## WHAT NEEDS TO BE DONE
Copy all lines containing the string "York" from the records below.

## Data records
━━━
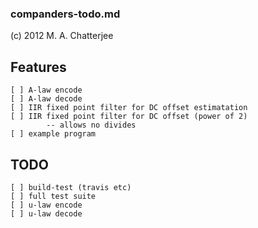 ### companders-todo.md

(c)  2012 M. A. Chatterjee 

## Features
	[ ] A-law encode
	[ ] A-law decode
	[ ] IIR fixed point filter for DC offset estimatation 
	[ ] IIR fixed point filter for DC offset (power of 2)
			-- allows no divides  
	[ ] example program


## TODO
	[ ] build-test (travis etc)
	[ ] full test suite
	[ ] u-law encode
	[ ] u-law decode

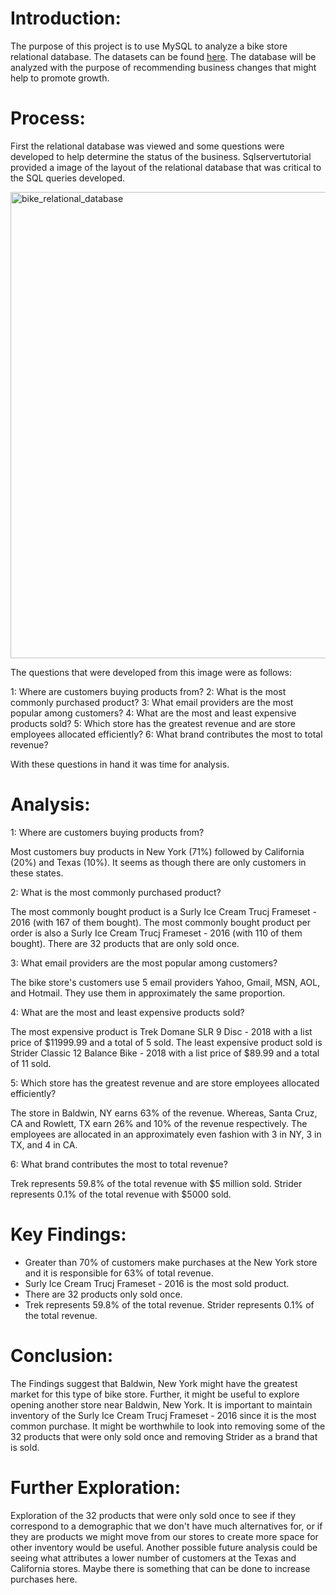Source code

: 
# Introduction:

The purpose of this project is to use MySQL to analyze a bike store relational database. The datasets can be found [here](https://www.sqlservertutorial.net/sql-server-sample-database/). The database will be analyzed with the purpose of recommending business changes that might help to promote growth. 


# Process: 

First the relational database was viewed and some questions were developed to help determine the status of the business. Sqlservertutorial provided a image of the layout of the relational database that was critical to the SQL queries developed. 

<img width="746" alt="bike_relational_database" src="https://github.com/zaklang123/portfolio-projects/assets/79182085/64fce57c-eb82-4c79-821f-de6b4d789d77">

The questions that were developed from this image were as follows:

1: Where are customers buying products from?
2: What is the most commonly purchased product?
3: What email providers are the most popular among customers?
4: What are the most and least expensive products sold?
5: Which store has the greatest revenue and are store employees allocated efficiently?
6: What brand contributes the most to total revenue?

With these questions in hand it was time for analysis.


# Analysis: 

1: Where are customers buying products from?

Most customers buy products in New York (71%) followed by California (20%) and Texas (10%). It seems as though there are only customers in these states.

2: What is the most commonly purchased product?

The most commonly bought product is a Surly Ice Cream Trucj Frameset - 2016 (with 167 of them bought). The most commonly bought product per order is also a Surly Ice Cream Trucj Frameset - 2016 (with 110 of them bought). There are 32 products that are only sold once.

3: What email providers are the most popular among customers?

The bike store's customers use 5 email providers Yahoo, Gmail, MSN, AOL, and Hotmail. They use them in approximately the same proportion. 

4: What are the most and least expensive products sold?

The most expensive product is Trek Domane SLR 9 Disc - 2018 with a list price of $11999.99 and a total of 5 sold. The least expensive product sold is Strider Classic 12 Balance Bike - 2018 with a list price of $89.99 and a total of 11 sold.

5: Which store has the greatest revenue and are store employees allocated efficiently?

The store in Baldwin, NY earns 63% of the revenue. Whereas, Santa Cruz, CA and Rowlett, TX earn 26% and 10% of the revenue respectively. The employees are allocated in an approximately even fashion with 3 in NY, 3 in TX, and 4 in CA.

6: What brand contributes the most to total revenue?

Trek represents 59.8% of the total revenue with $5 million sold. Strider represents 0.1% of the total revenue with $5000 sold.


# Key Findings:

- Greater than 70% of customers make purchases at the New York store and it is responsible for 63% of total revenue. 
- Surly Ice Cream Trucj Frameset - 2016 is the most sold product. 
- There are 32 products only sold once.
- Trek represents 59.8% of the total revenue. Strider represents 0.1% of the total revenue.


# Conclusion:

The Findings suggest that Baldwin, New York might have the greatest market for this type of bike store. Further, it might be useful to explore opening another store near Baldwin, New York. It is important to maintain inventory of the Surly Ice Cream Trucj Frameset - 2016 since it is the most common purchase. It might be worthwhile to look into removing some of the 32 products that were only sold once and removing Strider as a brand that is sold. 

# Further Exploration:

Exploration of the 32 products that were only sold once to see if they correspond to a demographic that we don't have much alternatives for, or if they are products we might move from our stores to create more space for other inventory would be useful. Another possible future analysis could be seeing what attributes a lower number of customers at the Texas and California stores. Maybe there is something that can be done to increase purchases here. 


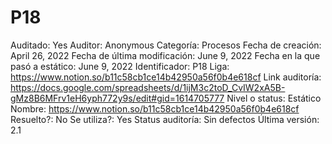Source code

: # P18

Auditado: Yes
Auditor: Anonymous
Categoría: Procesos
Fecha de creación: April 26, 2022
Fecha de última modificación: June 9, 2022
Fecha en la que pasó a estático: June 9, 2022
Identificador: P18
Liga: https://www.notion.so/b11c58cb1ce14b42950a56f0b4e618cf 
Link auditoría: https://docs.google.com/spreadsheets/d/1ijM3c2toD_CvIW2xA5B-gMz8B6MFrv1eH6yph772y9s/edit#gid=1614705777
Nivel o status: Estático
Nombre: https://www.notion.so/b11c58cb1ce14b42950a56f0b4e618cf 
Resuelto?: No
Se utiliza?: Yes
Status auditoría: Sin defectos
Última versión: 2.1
━━━
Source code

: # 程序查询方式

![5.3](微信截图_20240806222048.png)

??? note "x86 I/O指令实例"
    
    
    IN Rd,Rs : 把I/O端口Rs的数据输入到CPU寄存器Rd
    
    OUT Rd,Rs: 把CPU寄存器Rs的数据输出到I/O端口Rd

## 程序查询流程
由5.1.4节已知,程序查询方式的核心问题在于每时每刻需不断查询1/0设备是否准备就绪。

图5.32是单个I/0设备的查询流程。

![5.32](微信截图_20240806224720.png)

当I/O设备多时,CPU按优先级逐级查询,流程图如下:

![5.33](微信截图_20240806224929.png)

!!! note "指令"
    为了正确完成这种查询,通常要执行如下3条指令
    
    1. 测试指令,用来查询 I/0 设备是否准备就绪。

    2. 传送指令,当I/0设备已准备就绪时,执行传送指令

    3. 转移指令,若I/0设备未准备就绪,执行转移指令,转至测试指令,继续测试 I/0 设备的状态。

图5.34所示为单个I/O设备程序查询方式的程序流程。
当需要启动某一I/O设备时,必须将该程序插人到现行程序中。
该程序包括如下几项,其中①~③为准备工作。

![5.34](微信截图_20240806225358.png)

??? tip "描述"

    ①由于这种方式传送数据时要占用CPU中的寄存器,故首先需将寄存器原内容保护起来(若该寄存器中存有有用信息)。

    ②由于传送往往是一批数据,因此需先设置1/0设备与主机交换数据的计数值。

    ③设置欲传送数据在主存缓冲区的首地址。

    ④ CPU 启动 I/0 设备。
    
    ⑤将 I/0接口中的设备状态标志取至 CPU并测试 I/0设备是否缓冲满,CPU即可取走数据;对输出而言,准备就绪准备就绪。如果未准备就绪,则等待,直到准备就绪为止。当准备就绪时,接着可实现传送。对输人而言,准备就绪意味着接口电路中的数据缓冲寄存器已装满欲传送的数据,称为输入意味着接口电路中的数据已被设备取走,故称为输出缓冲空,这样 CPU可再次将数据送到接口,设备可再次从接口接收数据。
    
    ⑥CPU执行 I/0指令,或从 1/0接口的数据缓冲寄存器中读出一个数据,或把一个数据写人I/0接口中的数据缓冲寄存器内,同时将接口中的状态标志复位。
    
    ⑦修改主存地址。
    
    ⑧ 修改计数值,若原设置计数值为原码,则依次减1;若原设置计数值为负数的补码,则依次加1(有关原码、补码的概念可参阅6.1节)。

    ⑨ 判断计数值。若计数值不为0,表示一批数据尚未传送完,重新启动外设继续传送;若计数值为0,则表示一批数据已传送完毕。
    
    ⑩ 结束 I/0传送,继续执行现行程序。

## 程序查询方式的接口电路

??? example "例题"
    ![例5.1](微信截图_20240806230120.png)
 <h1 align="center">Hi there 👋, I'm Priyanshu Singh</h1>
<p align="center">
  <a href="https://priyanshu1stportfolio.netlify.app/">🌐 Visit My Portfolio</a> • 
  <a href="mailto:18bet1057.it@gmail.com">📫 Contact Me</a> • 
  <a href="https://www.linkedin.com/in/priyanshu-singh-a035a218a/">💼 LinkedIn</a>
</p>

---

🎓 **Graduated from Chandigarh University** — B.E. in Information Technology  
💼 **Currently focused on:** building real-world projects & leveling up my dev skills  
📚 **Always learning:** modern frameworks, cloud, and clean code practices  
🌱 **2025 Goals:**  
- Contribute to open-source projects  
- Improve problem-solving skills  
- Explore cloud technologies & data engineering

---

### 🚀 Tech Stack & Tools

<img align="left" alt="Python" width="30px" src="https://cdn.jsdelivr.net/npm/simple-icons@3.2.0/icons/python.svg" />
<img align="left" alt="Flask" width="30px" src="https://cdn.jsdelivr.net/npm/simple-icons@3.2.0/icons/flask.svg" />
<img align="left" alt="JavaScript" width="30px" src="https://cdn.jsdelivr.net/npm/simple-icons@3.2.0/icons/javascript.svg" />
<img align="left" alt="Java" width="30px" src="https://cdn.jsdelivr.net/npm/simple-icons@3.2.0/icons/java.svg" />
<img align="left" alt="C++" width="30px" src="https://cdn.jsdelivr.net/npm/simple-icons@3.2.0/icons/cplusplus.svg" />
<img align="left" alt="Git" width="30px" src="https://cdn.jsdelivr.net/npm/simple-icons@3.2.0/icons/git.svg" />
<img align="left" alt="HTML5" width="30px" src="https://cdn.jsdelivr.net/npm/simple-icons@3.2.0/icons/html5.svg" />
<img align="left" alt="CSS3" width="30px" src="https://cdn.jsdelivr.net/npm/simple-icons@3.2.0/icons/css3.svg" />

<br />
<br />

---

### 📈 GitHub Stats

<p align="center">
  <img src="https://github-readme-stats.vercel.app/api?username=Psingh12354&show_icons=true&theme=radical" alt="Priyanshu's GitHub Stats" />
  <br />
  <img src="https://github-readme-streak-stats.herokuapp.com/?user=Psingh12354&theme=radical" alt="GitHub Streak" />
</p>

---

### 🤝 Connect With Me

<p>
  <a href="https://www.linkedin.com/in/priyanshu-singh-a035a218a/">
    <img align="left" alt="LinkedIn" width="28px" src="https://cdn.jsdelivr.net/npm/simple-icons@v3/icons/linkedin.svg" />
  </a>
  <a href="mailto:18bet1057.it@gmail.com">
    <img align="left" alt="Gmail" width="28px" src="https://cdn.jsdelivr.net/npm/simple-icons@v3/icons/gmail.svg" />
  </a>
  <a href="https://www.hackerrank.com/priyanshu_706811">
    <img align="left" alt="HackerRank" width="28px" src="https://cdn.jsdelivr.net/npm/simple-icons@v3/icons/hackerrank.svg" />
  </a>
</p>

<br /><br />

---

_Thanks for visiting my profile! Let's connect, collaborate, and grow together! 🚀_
━━━
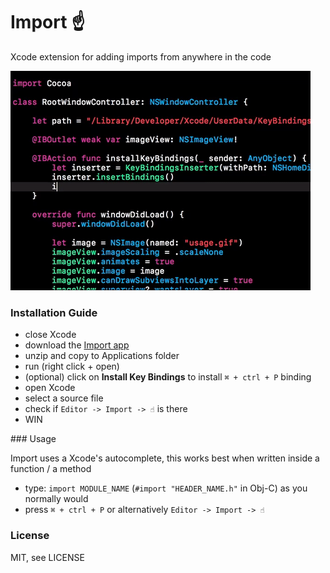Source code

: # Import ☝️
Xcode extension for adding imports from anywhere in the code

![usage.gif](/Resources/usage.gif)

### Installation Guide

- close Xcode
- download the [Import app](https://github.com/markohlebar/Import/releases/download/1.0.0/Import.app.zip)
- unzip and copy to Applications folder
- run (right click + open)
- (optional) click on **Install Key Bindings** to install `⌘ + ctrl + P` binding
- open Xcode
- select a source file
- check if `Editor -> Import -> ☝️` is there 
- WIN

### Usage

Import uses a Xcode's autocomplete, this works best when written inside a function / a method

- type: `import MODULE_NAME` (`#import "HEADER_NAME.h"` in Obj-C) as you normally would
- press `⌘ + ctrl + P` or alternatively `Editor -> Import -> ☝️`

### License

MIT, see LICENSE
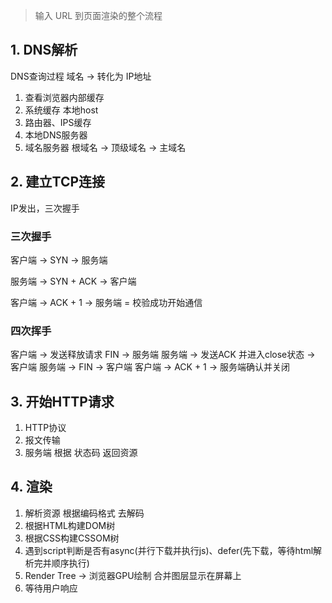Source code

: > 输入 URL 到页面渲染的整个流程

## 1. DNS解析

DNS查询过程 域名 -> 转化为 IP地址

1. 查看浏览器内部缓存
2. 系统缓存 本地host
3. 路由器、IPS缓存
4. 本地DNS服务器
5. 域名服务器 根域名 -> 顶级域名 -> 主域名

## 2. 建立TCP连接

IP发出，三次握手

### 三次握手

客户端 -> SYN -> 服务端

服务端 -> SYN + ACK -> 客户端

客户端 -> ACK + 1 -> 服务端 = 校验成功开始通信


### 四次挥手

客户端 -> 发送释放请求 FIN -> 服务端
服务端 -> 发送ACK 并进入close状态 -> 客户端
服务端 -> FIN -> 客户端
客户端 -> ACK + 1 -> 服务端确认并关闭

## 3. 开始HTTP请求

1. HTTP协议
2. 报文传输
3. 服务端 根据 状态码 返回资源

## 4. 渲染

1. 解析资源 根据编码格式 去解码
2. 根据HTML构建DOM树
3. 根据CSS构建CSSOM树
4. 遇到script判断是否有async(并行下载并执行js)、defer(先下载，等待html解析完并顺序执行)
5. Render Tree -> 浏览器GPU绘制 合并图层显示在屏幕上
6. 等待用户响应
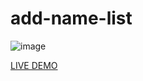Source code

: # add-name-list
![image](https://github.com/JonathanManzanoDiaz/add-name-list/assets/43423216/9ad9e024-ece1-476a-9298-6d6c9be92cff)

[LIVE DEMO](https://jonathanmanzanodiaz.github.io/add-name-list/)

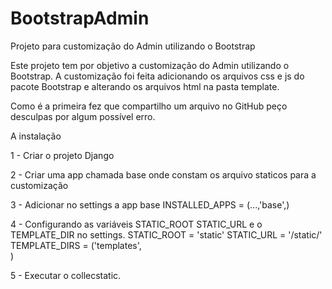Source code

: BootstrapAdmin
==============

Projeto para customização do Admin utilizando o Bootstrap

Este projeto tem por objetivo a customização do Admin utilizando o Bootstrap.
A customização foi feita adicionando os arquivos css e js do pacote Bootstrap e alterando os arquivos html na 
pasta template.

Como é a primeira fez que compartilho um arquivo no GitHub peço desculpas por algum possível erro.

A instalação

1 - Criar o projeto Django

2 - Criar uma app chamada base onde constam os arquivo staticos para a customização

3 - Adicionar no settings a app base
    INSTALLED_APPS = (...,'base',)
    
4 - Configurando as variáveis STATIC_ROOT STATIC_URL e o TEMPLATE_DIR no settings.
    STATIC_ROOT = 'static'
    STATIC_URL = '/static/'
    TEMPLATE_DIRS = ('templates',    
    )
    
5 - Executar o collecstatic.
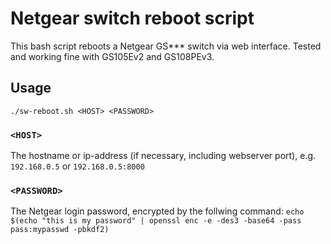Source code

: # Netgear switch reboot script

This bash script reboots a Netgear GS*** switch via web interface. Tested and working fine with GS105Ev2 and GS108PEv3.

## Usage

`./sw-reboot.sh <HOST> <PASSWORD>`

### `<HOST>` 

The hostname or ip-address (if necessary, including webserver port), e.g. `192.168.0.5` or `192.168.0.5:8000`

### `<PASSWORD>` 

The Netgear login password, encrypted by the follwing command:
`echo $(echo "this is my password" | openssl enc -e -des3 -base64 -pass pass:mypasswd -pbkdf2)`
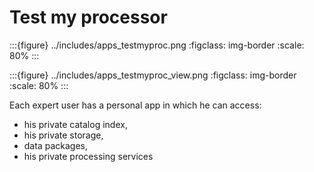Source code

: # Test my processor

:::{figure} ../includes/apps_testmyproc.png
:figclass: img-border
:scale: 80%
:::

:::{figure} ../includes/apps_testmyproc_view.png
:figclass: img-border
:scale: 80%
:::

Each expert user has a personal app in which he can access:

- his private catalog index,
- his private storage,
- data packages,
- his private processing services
━━━
## RESULT BELOW
Most customers buy products in New York (71%) followed by California (20%) and Texas (10%). It seems as though there are only customers in these states.
- Greater than 70% of customers make purchases at the New York store and it is responsible for 63% of total revenue. 
The Findings suggest that Baldwin, New York might have the greatest market for this type of bike store. Further, it might be useful to explore opening another store near Baldwin, New York. It is important to maintain inventory of the Surly Ice Cream Trucj Frameset - 2016 since it is the most common purchase. It might be worthwhile to look into removing some of the 32 products that were only sold once and removing Strider as a brand that is sold. 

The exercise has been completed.